** SUPPLIED MATERIAL follows **

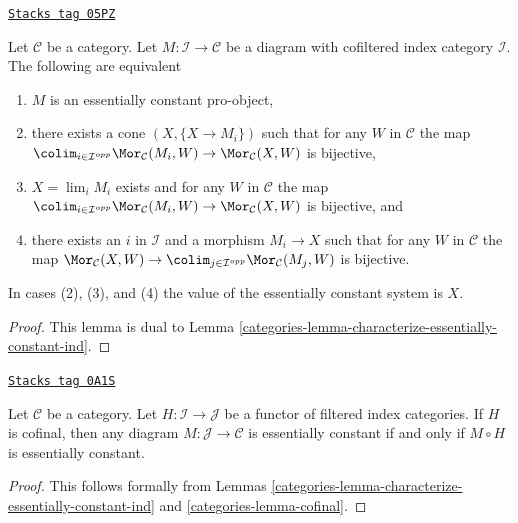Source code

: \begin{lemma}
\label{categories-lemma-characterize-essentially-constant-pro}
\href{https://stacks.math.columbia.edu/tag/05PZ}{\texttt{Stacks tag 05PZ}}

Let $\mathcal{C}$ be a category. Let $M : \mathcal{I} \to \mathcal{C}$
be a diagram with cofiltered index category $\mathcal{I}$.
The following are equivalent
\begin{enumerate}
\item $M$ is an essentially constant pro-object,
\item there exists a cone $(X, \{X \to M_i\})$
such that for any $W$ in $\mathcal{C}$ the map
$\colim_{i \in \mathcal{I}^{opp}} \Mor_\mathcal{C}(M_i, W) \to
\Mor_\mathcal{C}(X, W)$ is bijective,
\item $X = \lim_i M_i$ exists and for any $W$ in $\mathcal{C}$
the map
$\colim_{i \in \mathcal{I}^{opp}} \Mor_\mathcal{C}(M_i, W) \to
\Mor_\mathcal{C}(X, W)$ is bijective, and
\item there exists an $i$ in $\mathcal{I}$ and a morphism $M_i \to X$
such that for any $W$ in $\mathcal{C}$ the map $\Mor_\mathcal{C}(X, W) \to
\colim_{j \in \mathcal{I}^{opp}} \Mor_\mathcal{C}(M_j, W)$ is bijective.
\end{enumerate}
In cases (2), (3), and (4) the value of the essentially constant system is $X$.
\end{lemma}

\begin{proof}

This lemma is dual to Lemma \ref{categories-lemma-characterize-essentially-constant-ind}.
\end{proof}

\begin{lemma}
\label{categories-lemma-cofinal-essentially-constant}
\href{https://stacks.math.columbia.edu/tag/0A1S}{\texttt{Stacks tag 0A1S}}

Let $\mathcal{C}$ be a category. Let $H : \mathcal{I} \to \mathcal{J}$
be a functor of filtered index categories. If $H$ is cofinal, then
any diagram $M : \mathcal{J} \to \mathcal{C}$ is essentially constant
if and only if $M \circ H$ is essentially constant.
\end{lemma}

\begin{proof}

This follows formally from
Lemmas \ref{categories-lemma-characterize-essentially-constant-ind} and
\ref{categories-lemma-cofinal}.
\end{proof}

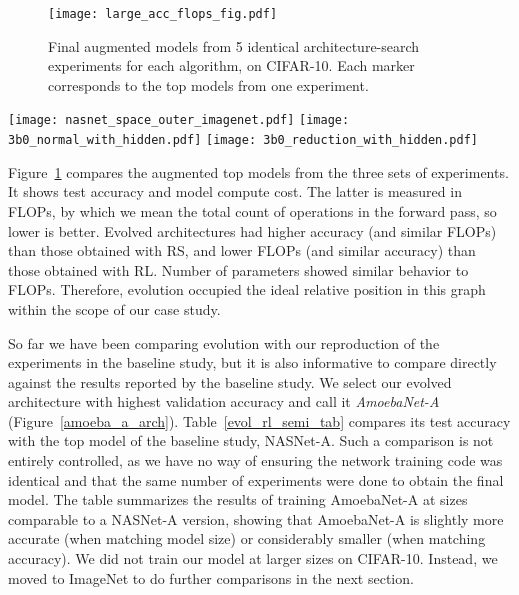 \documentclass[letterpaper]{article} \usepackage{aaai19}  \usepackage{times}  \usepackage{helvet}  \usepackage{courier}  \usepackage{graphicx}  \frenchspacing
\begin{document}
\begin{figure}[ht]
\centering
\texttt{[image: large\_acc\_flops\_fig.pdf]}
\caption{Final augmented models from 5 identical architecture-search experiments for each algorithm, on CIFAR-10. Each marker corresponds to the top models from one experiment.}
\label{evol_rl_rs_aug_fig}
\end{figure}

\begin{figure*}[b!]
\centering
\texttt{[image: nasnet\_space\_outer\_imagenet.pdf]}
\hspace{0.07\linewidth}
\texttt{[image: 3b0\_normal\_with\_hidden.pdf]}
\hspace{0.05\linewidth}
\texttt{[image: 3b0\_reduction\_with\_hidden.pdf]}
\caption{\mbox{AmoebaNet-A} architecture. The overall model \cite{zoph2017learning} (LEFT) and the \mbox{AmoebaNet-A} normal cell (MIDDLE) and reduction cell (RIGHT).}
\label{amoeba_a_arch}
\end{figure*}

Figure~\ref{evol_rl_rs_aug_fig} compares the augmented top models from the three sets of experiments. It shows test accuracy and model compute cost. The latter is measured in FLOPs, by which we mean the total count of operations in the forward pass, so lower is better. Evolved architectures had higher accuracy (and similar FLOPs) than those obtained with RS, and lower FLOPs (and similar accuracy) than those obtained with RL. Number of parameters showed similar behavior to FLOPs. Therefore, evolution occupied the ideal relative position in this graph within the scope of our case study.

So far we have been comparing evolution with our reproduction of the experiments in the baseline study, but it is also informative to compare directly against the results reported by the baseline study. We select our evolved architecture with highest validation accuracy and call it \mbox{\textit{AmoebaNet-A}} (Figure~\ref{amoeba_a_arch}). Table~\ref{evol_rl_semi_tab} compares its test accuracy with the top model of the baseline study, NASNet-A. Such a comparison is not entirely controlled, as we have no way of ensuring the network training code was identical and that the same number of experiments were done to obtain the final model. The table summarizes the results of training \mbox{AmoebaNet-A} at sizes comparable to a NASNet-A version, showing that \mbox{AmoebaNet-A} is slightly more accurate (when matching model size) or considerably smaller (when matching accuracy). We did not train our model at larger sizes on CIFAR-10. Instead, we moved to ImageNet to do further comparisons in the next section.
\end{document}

** End of SUPPLIED MATERIAL **

▸ **EXERCISE INSTRUCTIONS**
Your answer should consist of all lines in the listing above that contain "caption".

▸ **YOUR RESPONSE**
\caption{Final augmented models from 5 identical architecture-search experiments for each algorithm, on CIFAR-10. Each marker corresponds to the top models from one experiment.}
\caption{\mbox{AmoebaNet-A} architecture. The overall model \cite{zoph2017learning} (LEFT) and the \mbox{AmoebaNet-A} normal cell (MIDDLE) and reduction cell (RIGHT).}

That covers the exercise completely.